WHAT YOU WILL DO => Search the records for the string "estrategias", then copy each line where it appears.

[Source records]

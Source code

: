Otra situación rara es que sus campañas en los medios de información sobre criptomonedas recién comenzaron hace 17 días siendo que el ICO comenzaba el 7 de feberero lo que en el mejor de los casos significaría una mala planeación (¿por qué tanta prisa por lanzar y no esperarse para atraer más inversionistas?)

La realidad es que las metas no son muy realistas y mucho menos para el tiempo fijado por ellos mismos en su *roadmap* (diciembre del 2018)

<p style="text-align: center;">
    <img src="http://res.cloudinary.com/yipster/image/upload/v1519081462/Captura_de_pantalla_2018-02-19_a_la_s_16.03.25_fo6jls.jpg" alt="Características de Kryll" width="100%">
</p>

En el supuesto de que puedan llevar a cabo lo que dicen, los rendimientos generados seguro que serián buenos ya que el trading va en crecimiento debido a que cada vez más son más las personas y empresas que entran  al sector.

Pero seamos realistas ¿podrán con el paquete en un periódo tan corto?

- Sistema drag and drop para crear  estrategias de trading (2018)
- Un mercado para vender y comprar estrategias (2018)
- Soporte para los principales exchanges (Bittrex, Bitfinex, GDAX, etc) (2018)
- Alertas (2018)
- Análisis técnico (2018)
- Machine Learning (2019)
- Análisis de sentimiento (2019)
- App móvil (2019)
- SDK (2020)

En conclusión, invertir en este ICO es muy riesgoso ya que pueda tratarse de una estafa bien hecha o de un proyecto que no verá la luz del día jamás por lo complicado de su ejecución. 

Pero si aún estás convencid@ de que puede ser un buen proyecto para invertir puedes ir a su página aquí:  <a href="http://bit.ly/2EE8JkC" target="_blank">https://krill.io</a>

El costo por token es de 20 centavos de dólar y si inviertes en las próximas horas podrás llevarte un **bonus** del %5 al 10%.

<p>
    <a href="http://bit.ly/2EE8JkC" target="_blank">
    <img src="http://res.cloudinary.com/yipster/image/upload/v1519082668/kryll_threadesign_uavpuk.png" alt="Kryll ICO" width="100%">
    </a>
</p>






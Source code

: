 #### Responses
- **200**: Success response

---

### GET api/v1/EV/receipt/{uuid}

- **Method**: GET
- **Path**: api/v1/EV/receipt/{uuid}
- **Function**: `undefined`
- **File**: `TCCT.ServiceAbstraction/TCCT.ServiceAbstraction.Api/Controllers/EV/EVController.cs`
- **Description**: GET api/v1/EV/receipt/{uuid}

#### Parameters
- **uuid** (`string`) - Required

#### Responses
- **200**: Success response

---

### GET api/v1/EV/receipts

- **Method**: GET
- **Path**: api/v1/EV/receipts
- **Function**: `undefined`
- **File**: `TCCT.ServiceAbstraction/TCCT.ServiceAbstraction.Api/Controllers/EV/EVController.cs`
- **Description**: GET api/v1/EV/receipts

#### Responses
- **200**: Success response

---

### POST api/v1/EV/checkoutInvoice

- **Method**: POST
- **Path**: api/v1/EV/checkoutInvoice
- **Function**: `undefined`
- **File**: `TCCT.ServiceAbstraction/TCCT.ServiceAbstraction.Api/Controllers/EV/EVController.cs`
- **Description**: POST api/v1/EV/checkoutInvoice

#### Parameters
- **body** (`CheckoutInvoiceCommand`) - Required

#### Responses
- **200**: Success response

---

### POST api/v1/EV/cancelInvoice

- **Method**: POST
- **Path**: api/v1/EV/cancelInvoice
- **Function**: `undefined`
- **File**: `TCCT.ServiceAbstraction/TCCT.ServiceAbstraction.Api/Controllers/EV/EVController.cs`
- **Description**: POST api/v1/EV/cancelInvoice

OUTPUT OF THE EXERCISE =>
- Sistema drag and drop para crear  estrategias de trading (2018)
- Un mercado para vender y comprar estrategias (2018)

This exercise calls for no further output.